Pfaff, a 2002 New Mexico State University biology graduate, worked with tigers, otters and birds for two to three years at the former Ocean Journey downtown before she began working at the Denver Zoo in 2005.

She is survived by her parents, Norman and Janice Pfaff, her brothers, Bryon Pfaff and Aaron Pfaff, and her grandparents, Charlotte Pfaff, and Gene and Helen Barrington.

“Ashlee was a beautiful person, and was loved by many,” the family said in a written statement. “The family, obviously, wants to know what happened, how it happened, and why it happened. The family is confident at this time that the investigations by the police department and the zoo into those matters will answer those questions.”

There will be a memorial service at 7 tonight at Highlands Lutheran Church, 3995 Irving St., in Denver. An Albuquerque service is scheduled for 10 a.m. Saturday at Shepherd of the Valley Presbyterian Church, 1801 Montaño Road NW.

In lieu of flowers. Pfaff’s family requested a donation be made to the Animal Humane Association.

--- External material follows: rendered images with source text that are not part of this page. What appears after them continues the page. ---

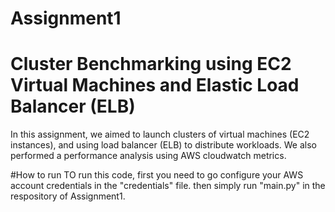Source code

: # Assignment1
# Cluster Benchmarking using EC2 Virtual Machines and Elastic Load Balancer (ELB)

In this assignment, we aimed to launch clusters of virtual machines (EC2 instances), and using load balancer (ELB) to distribute workloads. 
We also performed a performance analysis using AWS cloudwatch metrics.

#How to run
TO run this code, first you need to go configure your AWS account credentials in the "credentials" file. then simply run "main.py" in the respository of Assignment1.

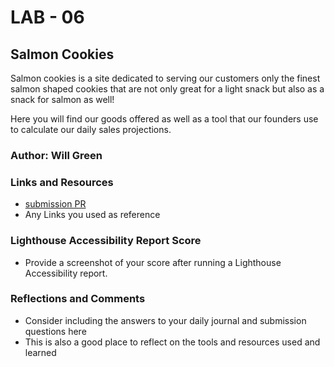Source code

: # LAB - 06

## Salmon Cookies

Salmon cookies is a site dedicated to serving our customers only the finest salmon shaped cookies that are not only great for a light snack but also as a snack for salmon as well!

Here you will find our goods offered as well as a tool that our founders use to calculate our daily sales projections.

### Author: Will Green

### Links and Resources

* [submission PR](http://xyz.com)
* Any Links you used as reference

### Lighthouse Accessibility Report Score

* Provide a screenshot of your score after running a Lighthouse Accessibility report.

### Reflections and Comments

* Consider including the answers to your daily journal and submission questions here
* This is also a good place to reflect on the tools and resources used and learned
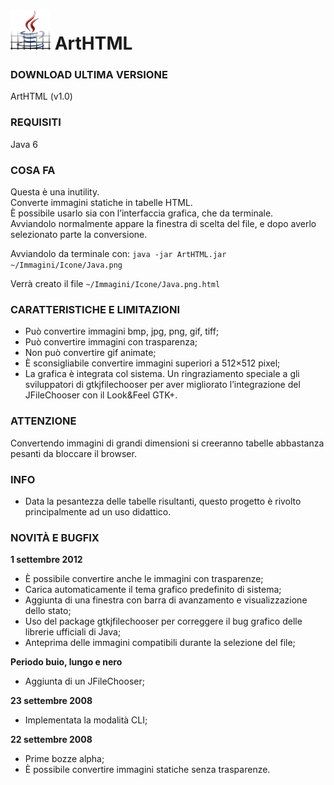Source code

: # ![ArtHTML icon](https://raw.githubusercontent.com/TonyWhite/ArtHTML/master/src/ArtHTML/img/64/ArtHTML.png) ArtHTML


### DOWNLOAD ULTIMA VERSIONE
ArtHTML (v1.0)

### REQUISITI
Java 6

### COSA FA
Questa è una inutility.<br>
Converte immagini statiche in tabelle HTML.<br>
È possibile usarlo sia con l’interfaccia grafica, che da terminale.<br>
Avviandolo normalmente appare la finestra di scelta del file, e dopo averlo selezionato parte la conversione.

Avviandolo da terminale con:
`java -jar ArtHTML.jar ~/Immagini/Icone/Java.png`

Verrà creato il file
`~/Immagini/Icone/Java.png.html`

### CARATTERISTICHE E LIMITAZIONI
- Può convertire immagini bmp, jpg, png, gif, tiff;
- Può convertire immagini con trasparenza;
- Non può convertire gif animate;
- È sconsigliabile convertire immagini superiori a 512×512 pixel;
- La grafica è integrata col sistema. Un ringraziamento speciale a gli sviluppatori di gtkjfilechooser per aver migliorato l’integrazione del JFileChooser con il Look&Feel GTK+.

### ATTENZIONE
Convertendo immagini di grandi dimensioni si creeranno tabelle abbastanza pesanti da bloccare il browser.

### INFO
- Data la pesantezza delle tabelle risultanti, questo progetto è rivolto principalmente ad un uso didattico.

### NOVITÀ E BUGFIX
**1 settembre 2012**
- È possibile convertire anche le immagini con trasparenze;
- Carica automaticamente il tema grafico predefinito di sistema;
- Aggiunta di una finestra con barra di avanzamento e visualizzazione dello stato;
- Uso del package gtkjfilechooser per correggere il bug grafico delle librerie ufficiali di Java;
- Anteprima delle immagini compatibili durante la selezione del file;

**Periodo buio, lungo e nero**
- Aggiunta di un JFileChooser;

**23 settembre 2008**
- Implementata la modalità CLI;

**22 settembre 2008**
- Prime bozze alpha;
- È possibile convertire immagini statiche senza trasparenze.
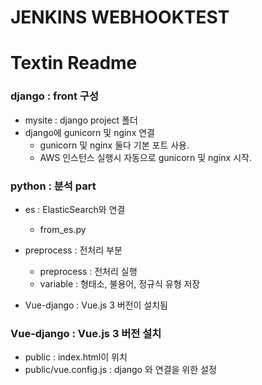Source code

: # JENKINS WEBHOOKTEST
# Textin Readme
### django : front 구성
- mysite : django project	폴더
- django에 gunicorn 및 nginx 연결
	- gunicorn 및 nginx 둘다 기본 포트 사용.
	- AWS 인스턴스 실행시 자동으로 gunicorn 및 nginx 시작.
### python : 분석 part
- es : ElasticSearch와 연결
	- from_es.py
- preprocess : 전처리 부분
	- preprocess : 전처리 실행
	- variable : 형태소, 불용어, 정규식 유형 저장

- Vue-django : Vue.js 3 버전이 설치됨
### Vue-django : Vue.js 3 버전 설치
- public : index.html이 위치
- public/vue.config.js : django 와 연결을 위한 설정
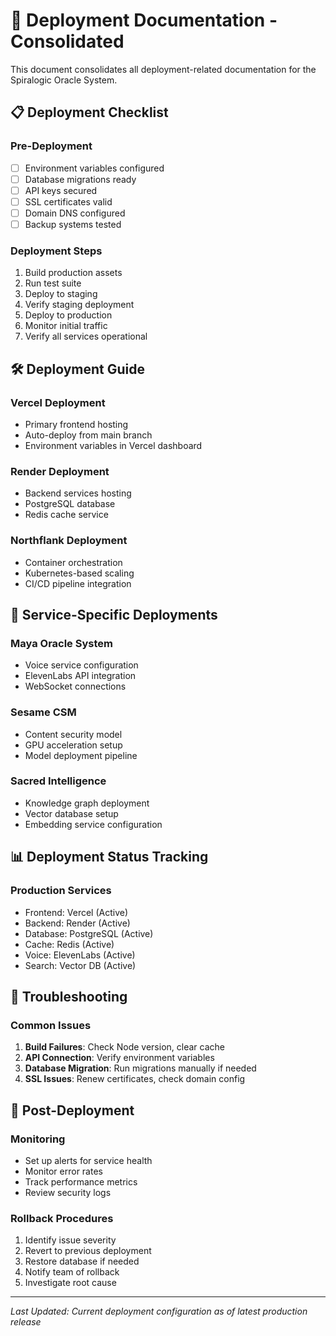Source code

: # 🚀 Deployment Documentation - Consolidated

This document consolidates all deployment-related documentation for the Spiralogic Oracle System.

## 📋 Deployment Checklist

### Pre-Deployment
- [ ] Environment variables configured
- [ ] Database migrations ready
- [ ] API keys secured
- [ ] SSL certificates valid
- [ ] Domain DNS configured
- [ ] Backup systems tested

### Deployment Steps
1. Build production assets
2. Run test suite
3. Deploy to staging
4. Verify staging deployment
5. Deploy to production
6. Monitor initial traffic
7. Verify all services operational

## 🛠️ Deployment Guide

### Vercel Deployment
- Primary frontend hosting
- Auto-deploy from main branch
- Environment variables in Vercel dashboard

### Render Deployment
- Backend services hosting
- PostgreSQL database
- Redis cache service

### Northflank Deployment
- Container orchestration
- Kubernetes-based scaling
- CI/CD pipeline integration

## 🔧 Service-Specific Deployments

### Maya Oracle System
- Voice service configuration
- ElevenLabs API integration
- WebSocket connections

### Sesame CSM
- Content security model
- GPU acceleration setup
- Model deployment pipeline

### Sacred Intelligence
- Knowledge graph deployment
- Vector database setup
- Embedding service configuration

## 📊 Deployment Status Tracking

### Production Services
- Frontend: Vercel (Active)
- Backend: Render (Active)
- Database: PostgreSQL (Active)
- Cache: Redis (Active)
- Voice: ElevenLabs (Active)
- Search: Vector DB (Active)

## 🚨 Troubleshooting

### Common Issues
1. **Build Failures**: Check Node version, clear cache
2. **API Connection**: Verify environment variables
3. **Database Migration**: Run migrations manually if needed
4. **SSL Issues**: Renew certificates, check domain config

## 📝 Post-Deployment

### Monitoring
- Set up alerts for service health
- Monitor error rates
- Track performance metrics
- Review security logs

### Rollback Procedures
1. Identify issue severity
2. Revert to previous deployment
3. Restore database if needed
4. Notify team of rollback
5. Investigate root cause

---
*Last Updated: Current deployment configuration as of latest production release*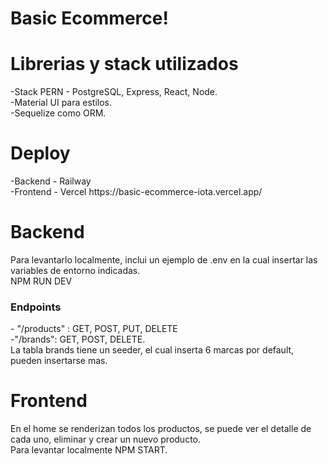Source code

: # Basic Ecommerce!
<h1>Librerias y stack utilizados</h1>
-Stack PERN - PostgreSQL, Express, React, Node.
<br />
-Material UI para estilos.
<br />
-Sequelize como ORM.

<h1>Deploy</h1>
-Backend - Railway
<br />
-Frontend - Vercel
https://basic-ecommerce-iota.vercel.app/

<h1>Backend</h1>
Para levantarlo localmente, inclui un ejemplo de .env en la cual insertar las variables de entorno indicadas.
<br />
NPM RUN DEV
<h3>Endpoints</h3>
- "/products" : GET, POST, PUT, DELETE
<br />
-"/brands": GET, POST, DELETE.
<br />
La tabla brands tiene un seeder, el cual inserta 6 marcas por default, pueden insertarse mas.

<h1>Frontend</h1>
En el home se renderizan todos los productos, se puede ver el detalle de cada uno, eliminar y crear un nuevo producto.
<br />
Para levantar localmente NPM START.
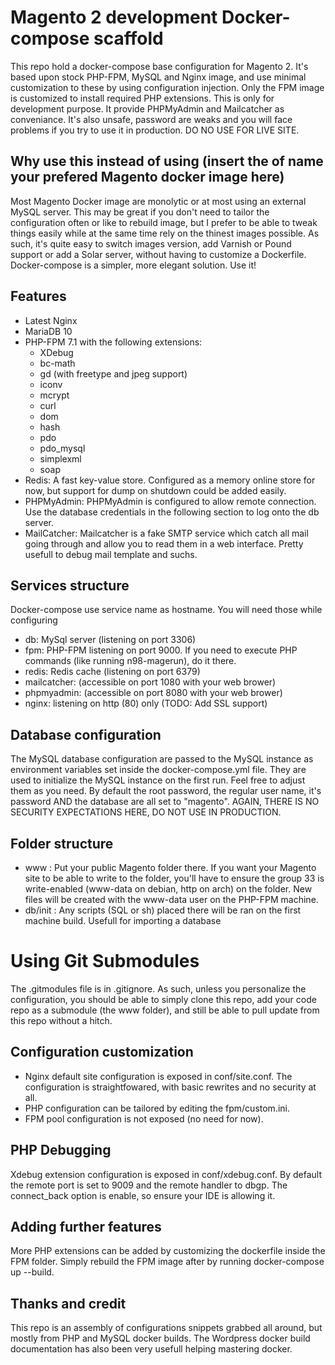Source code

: # Magento 2 development Docker-compose scaffold
This repo hold a docker-compose base configuration for Magento 2. It's based upon stock PHP-FPM, MySQL and Nginx image, and use minimal customization to these by using configuration injection. Only the FPM image is customized to install required PHP extensions. This is only for development purpose. It provide PHPMyAdmin and Mailcatcher as conveniance.  It's also unsafe, password are weaks and you will face problems if you try to use it in production. DO NO USE FOR LIVE SITE.

## Why use this instead of using (insert the of name your prefered Magento docker image here)
Most Magento Docker image are monolytic or at most using an external MySQL server. This may be great if you don't need to tailor the configuration often or like to rebuild image, but I prefer to be able to tweak things easily while at the same time rely on the thinest images possible. As such, it's quite easy to switch images version, add Varnish or Pound support or add a Solar server, without having to customize a Dockerfile. Docker-compose is a simpler, more elegant solution. Use it!

## Features
* Latest Nginx
* MariaDB 10
* PHP-FPM 7.1 with the following extensions:
	* XDebug
	* bc-math
	* gd (with freetype and jpeg support)
	* iconv
	* mcrypt
	* curl
	* dom
	* hash
	* pdo
	* pdo_mysql
	* simplexml
	* soap
* Redis: A fast key-value store. Configured as a memory online store for now, but support for dump on shutdown could be added easily.
* PHPMyAdmin: PHPMyAdmin is configured to allow remote connection. Use the database credentials in the following section to log onto the db server. 
* MailCatcher: Mailcatcher is a fake SMTP service which catch all mail going through and allow you to read them in a web interface. Pretty usefull to debug mail template and suchs.

## Services structure
Docker-compose use service name as hostname. You will need those while configuring
* db: MySql server (listening on port 3306)
* fpm: PHP-FPM listening on port 9000. If you need to execute PHP commands (like running n98-magerun), do it there.
* redis: Redis cache (listening on port 6379)
* mailcatcher: (accessible on port 1080 with your web brower) 
* phpmyadmin: (accessible on port 8080 with your web brower)
* nginx: listening on http (80) only (TODO: Add SSL support)

## Database configuration
The MySQL database configuration are passed to the MySQL instance as environment variables set inside the docker-compose.yml file. They are used to initialize the MySQL instance on the first run. Feel free to adjust them as you need. By default the root password, the regular user name, it's password AND the database are all set to "magento". AGAIN, THERE IS NO SECURITY EXPECTATIONS HERE, DO NOT USE IN PRODUCTION.

## Folder structure
* www : Put your public Magento folder there. If you want your Magento site to be able to write to the folder, you'll have to ensure the group 33 is write-enabled (www-data on debian, http on arch) on the folder. New files will be created with the www-data user on the PHP-FPM machine.
* db/init : Any scripts (SQL or sh) placed there will be ran on the first machine build. Usefull for importing a database

# Using Git Submodules
The .gitmodules file is in .gitignore. As such, unless you personalize the configuration, you should be able to simply clone this repo, add your code repo as a submodule (the www folder), and still be able to pull update from this repo without a hitch.

## Configuration customization
* Nginx default site configuration is exposed in conf/site.conf. The configuration is straightfowared, with basic rewrites and no security at all.
* PHP configuration can be tailored by editing the fpm/custom.ini.
* FPM pool configuration is not exposed (no need for now).

## PHP Debugging
Xdebug extension configuration is exposed in conf/xdebug.conf. By default the remote port is set to 9009 and the remote handler to dbgp. The connect_back option is enable, so ensure your IDE is allowing it.

## Adding further features
More PHP extensions can be added by customizing the dockerfile inside the FPM folder. Simply rebuild the FPM image after by running docker-compose up --build.

## Thanks and credit
This repo is an assembly of configurations snippets grabbed all around, but mostly from PHP and MySQL docker builds. The Wordpress docker build documentation has also been very usefull helping mastering docker.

Staff writer Felisa Cardona can be reached at 303-954-1219 or fcardona@denverpost.com.

—-

Behind the names

The Bolivian-born jaguar named Jorge that killed a Denver zookeeper was named after President Bush, and he had a twin brother named Osama bin Laden.

Margot Ugarteche, a veterinarian at the Santa Cruz Municipal Zoo of South American Fauna in Bolivia, which sent Jorge to the Denver Zoo, told The Associated Press that Osama was the meaner and more dominant of the two.

But Stacey Johnson, director of the Lehigh Valley Zoo in Schnecksville, Pa., who traveled to Bolivia in 2005 to escort Jorge and three other jaguars to U.S. zoos for a national captive breeding program, said that neither Jorge or Osama was especially violent.

Both were “amazingly well-cared for, in very good psychological shape,” he said.